── Source records ──

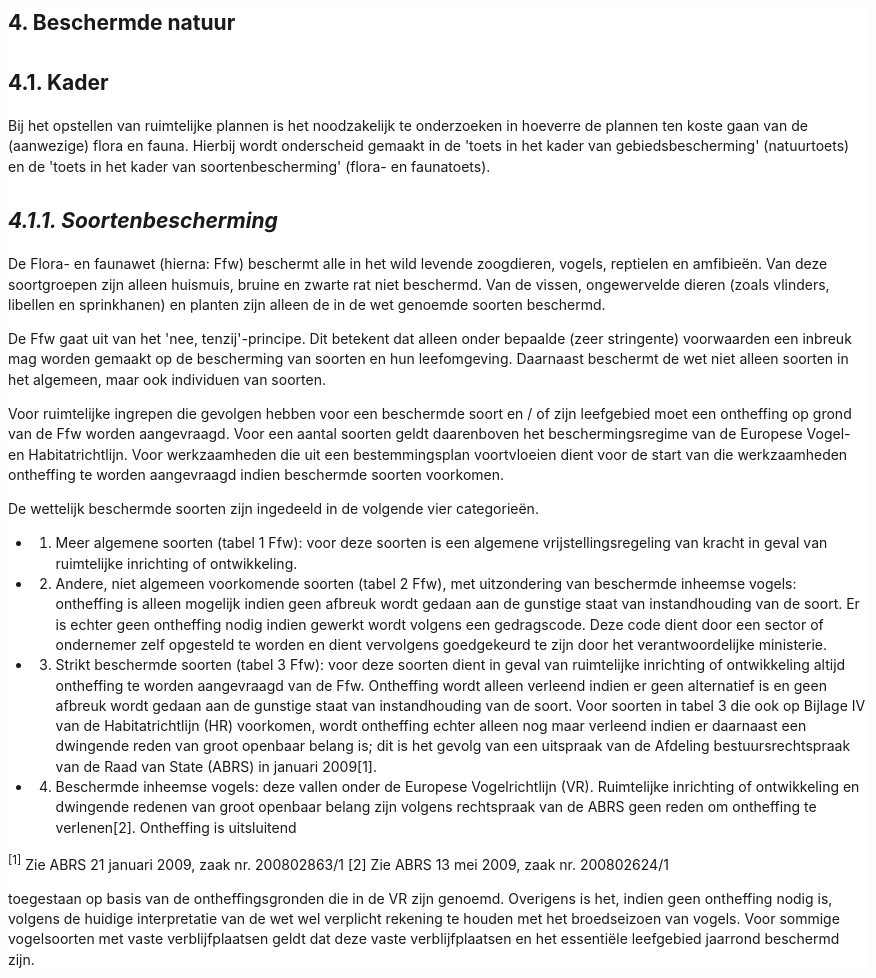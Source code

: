 ## **4. Beschermde natuur**

## **4.1. Kader**

Bij het opstellen van ruimtelijke plannen is het noodzakelijk te onderzoeken in hoeverre de plannen ten koste gaan van de (aanwezige) flora en fauna. Hierbij wordt onderscheid gemaakt in de 'toets in het kader van gebiedsbescherming' (natuurtoets) en de 'toets in het kader van soortenbescherming' (flora- en faunatoets).

## *4.1.1. Soortenbescherming*

De Flora- en faunawet (hierna: Ffw) beschermt alle in het wild levende zoogdieren, vogels, reptielen en amfibieën. Van deze soortgroepen zijn alleen huismuis, bruine en zwarte rat niet beschermd. Van de vissen, ongewervelde dieren (zoals vlinders, libellen en sprinkhanen) en planten zijn alleen de in de wet genoemde soorten beschermd.

De Ffw gaat uit van het 'nee, tenzij'-principe. Dit betekent dat alleen onder bepaalde (zeer stringente) voorwaarden een inbreuk mag worden gemaakt op de bescherming van soorten en hun leefomgeving. Daarnaast beschermt de wet niet alleen soorten in het algemeen, maar ook individuen van soorten.

Voor ruimtelijke ingrepen die gevolgen hebben voor een beschermde soort en / of zijn leefgebied moet een ontheffing op grond van de Ffw worden aangevraagd. Voor een aantal soorten geldt daarenboven het beschermingsregime van de Europese Vogel- en Habitatrichtlijn. Voor werkzaamheden die uit een bestemmingsplan voortvloeien dient voor de start van die werkzaamheden ontheffing te worden aangevraagd indien beschermde soorten voorkomen.

De wettelijk beschermde soorten zijn ingedeeld in de volgende vier categorieën.

- 1. Meer algemene soorten (tabel 1 Ffw): voor deze soorten is een algemene vrijstellingsregeling van kracht in geval van ruimtelijke inrichting of ontwikkeling.
- 2. Andere, niet algemeen voorkomende soorten (tabel 2 Ffw), met uitzondering van beschermde inheemse vogels: ontheffing is alleen mogelijk indien geen afbreuk wordt gedaan aan de gunstige staat van instandhouding van de soort. Er is echter geen ontheffing nodig indien gewerkt wordt volgens een gedragscode. Deze code dient door een sector of ondernemer zelf opgesteld te worden en dient vervolgens goedgekeurd te zijn door het verantwoordelijke ministerie.
- 3. Strikt beschermde soorten (tabel 3 Ffw): voor deze soorten dient in geval van ruimtelijke inrichting of ontwikkeling altijd ontheffing te worden aangevraagd van de Ffw. Ontheffing wordt alleen verleend indien er geen alternatief is en geen afbreuk wordt gedaan aan de gunstige staat van instandhouding van de soort. Voor soorten in tabel 3 die ook op Bijlage IV van de Habitatrichtlijn (HR) voorkomen, wordt ontheffing echter alleen nog maar verleend indien er daarnaast een dwingende reden van groot openbaar belang is; dit is het gevolg van een uitspraak van de Afdeling bestuursrechtspraak van de Raad van State (ABRS) in januari 2009[1].
- 4. Beschermde inheemse vogels: deze vallen onder de Europese Vogelrichtlijn (VR). Ruimtelijke inrichting of ontwikkeling en dwingende redenen van groot openbaar belang zijn volgens rechtspraak van de ABRS geen reden om ontheffing te verlenen[2]. Ontheffing is uitsluitend

<sup>[1]</sup> Zie ABRS 21 januari 2009, zaak nr. 200802863/1 [2] Zie ABRS 13 mei 2009, zaak nr. 200802624/1

toegestaan op basis van de ontheffingsgronden die in de VR zijn genoemd. Overigens is het, indien geen ontheffing nodig is, volgens de huidige interpretatie van de wet wel verplicht rekening te houden met het broedseizoen van vogels. Voor sommige vogelsoorten met vaste verblijfplaatsen geldt dat deze vaste verblijfplaatsen en het essentiële leefgebied jaarrond beschermd zijn.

───

Problem description:
Start with the line above that contains "## **4. Beschermde natuur**" and end with the line that contains "Bij het opstellen". Write out those lines exactly, and only those.

Result:
: ## **4. Beschermde natuur**

## **4.1. Kader**

Bij het opstellen van ruimtelijke plannen is het noodzakelijk te onderzoeken in hoeverre de plannen ten koste gaan van de (aanwezige) flora en fauna. Hierbij wordt onderscheid gemaakt in de 'toets in het kader van gebiedsbescherming' (natuurtoets) en de 'toets in het kader van soortenbescherming' (flora- en faunatoets).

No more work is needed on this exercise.